Pesquisa da PwC indica que indústria brasileira de entretenimento e mídia deve fechar 2022 com receita de US$ 33 bilhões
Foto: Divulgação

A Pesquisa Global de Entretenimento e Mídia 2022–2026 , organizada e divulgada pela PwC Brasil, apontou que a indústria brasileira de entretenimento e mídia deve fechar 2022 com faturamento de US$ 33 bilhões. O estudo ainda aponta que a soma de receitas dos setores nacionais do segmento deve crescer a uma taxa de 5,7% ao ano até 2026.

 

O instituto acredita que esse índice é maior que a projeção de crescimento global dessa indústria, 4,6%, e que o percentual é superior também à projeção feita para o Brasil pela edição do mesmo estudo no ano passado, quando se indicava uma taxa de 4,7% até 2025.

 

O estudo observou 14 setores da indústria de entretenimento e mídia no Brasil e no mundo, totalizando 52 territórios, para chegar às conclusões apresentadas. Fazem parte dos mercados analisados, por exemplo, livros, cinema, publicidade na internet, música, rádio e podcasts, jornais e revistas, streamings de vídeo, TV, publicidade tradicional, e games e eSports. 

 

“O arrefecimento da pandemia possibilitou o consumo de uma demanda represada por shows ao vivo, por exemplo. Depois das dificuldades do isolamento, as pessoas estavam carentes de ver os artistas favoritos, o que movimentou a economia. Esse é um setor que puxou as projeções de crescimento”, comenta o sócio da PwC Brasil Ricardo Queiroz. 

 

Em 2020, segundo o estudo, causada pelos reflexos da crise do coronavírus, a queda na receita de publicidade foi de 10,5%. No ano passado, a recuperação do setor foi de 13,8%. Agora, a previsão para 2026 é de crescimento anual de 5%. 

 

“As atividades de consumo e lazer estão cada vez mais digitais, o que deve ampliar oportunidades para varejistas e marketing digital no geral”, analisa Queiroz.

 

Durante a pandemia, muitas pessoas assistiram a filmes e séries, gerando um crescimento de receitas no mercado nacional, em 2021, de 29%, ante 22,8% do global.
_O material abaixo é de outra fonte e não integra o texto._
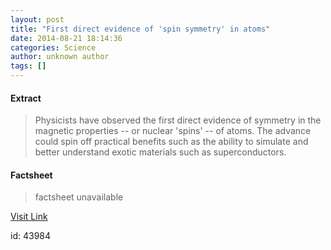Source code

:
 ```yaml
---
layout: post
title: "First direct evidence of 'spin symmetry' in atoms"
date: 2014-08-21 18:14:36
categories: Science
author: unknown author
tags: []
---
```



#### Extract
>Physicists have observed the first direct evidence of symmetry in the magnetic properties -- or nuclear 'spins' -- of atoms. The advance could spin off practical benefits such as the ability to simulate and better understand exotic materials such as superconductors.

#### Factsheet
>factsheet unavailable

[Visit Link](http://feeds.sciencedaily.com/~r/sciencedaily/~3/eS4NNXthoRg/140821141436.htm)

id:   43984
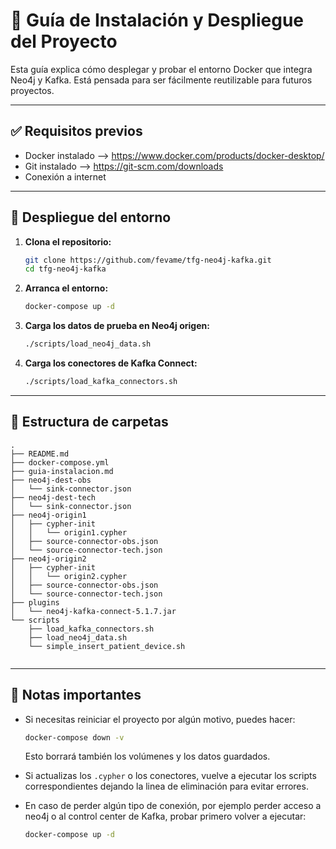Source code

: # 📄 Guía de Instalación y Despliegue del Proyecto

Esta guía explica cómo desplegar y probar el entorno Docker que integra Neo4j y Kafka. Está pensada para ser fácilmente reutilizable para futuros proyectos.

---

## ✅ Requisitos previos

- Docker instalado  --> https://www.docker.com/products/docker-desktop/
- Git instalado  --> https://git-scm.com/downloads
- Conexión a internet

---

## 🚀 Despliegue del entorno

1. **Clona el repositorio:**
   
   ```bash
   git clone https://github.com/fevame/tfg-neo4j-kafka.git
   cd tfg-neo4j-kafka
   ```

2. **Arranca el entorno:**
   
   ```bash
   docker-compose up -d
   ```

3. **Carga los datos de prueba en Neo4j origen:**
   
   ```bash
   ./scripts/load_neo4j_data.sh
   ```

4. **Carga los conectores de Kafka Connect:**
   
   ```bash
   ./scripts/load_kafka_connectors.sh
   ```

---

## 📂 Estructura de carpetas

```
.
├── README.md
├── docker-compose.yml
├── guia-instalacion.md
├── neo4j-dest-obs
│   └── sink-connector.json
├── neo4j-dest-tech
│   └── sink-connector.json
├── neo4j-origin1
│   ├── cypher-init
│   │   └── origin1.cypher
│   ├── source-connector-obs.json
│   └── source-connector-tech.json
├── neo4j-origin2
│   ├── cypher-init
│   │   └── origin2.cypher
│   ├── source-connector-obs.json
│   └── source-connector-tech.json
├── plugins
│   └── neo4j-kafka-connect-5.1.7.jar
└── scripts
    ├── load_kafka_connectors.sh
    ├── load_neo4j_data.sh
    └── simple_insert_patient_device.sh
    
```

---

## 📄 Notas importantes

- Si necesitas reiniciar el proyecto por algún motivo, puedes hacer:
  
  ```bash
  docker-compose down -v
  ```

  Esto borrará también los volúmenes y los datos guardados.

- Si actualizas los `.cypher` o los conectores, vuelve a ejecutar los scripts correspondientes dejando la linea de eliminación para evitar errores.
- En caso de perder algún tipo de conexión, por ejemplo perder acceso a neo4j o al control center de Kafka, probar primero volver a ejecutar:

  ```bash
  docker-compose up -d
  ```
Essa taxa indica um faturamento de US$ 855 milhões no país. No mundo, no mesmo período, US$ 79,1 bilhões. Para os próximos anos, espera-se um crescimento de 9,8% ao ano no Brasil. 

 

E ainda que o hábito de consumir conteúdos em vídeo dentro de casa tenha aumentado na pandemia, o mercado de cinema nacionalmente ensaia uma recuperação. No Brasil, a recuperação deve acontecer em 2026, quando o setor irá faturar US$ 681 milhões.

 

O streaming no país gerou impactos na TV tradicional, que por sua vez também tem buscado a reinvenção, com oferecimento de produtos sob demanda. Entretanto, esse setor seguirá estável no Brasil, apesar de retrair no mundo. A receita deve se manter em torno de US$ 3,1 bilhões no país ao ano até 2026 e passar de US$ 231 bilhões em 2021 para US$ 222,1 bilhões no mundo. 

 

A pesquisa também evidenciou um ponto relevante para o mercado de publicidade como um todo, mas com tom mais acentuado no setor de games: os jogos sociais / casuais respondem por 66,2% da receita total de videogames e esportes eletrônicos do Brasil, atingindo US$ 928 milhões em 2021. O volume representa um crescimento de 40,6% em relação ao ano anterior e a tendência é permanecer forte, mas desacelerar para 12,7% até 2026. Ainda assim, o Brasil mantém a posição de destaque na América Latina, à frente do México em 2021 e irá responder por 47,4% da receita total da região até 2026.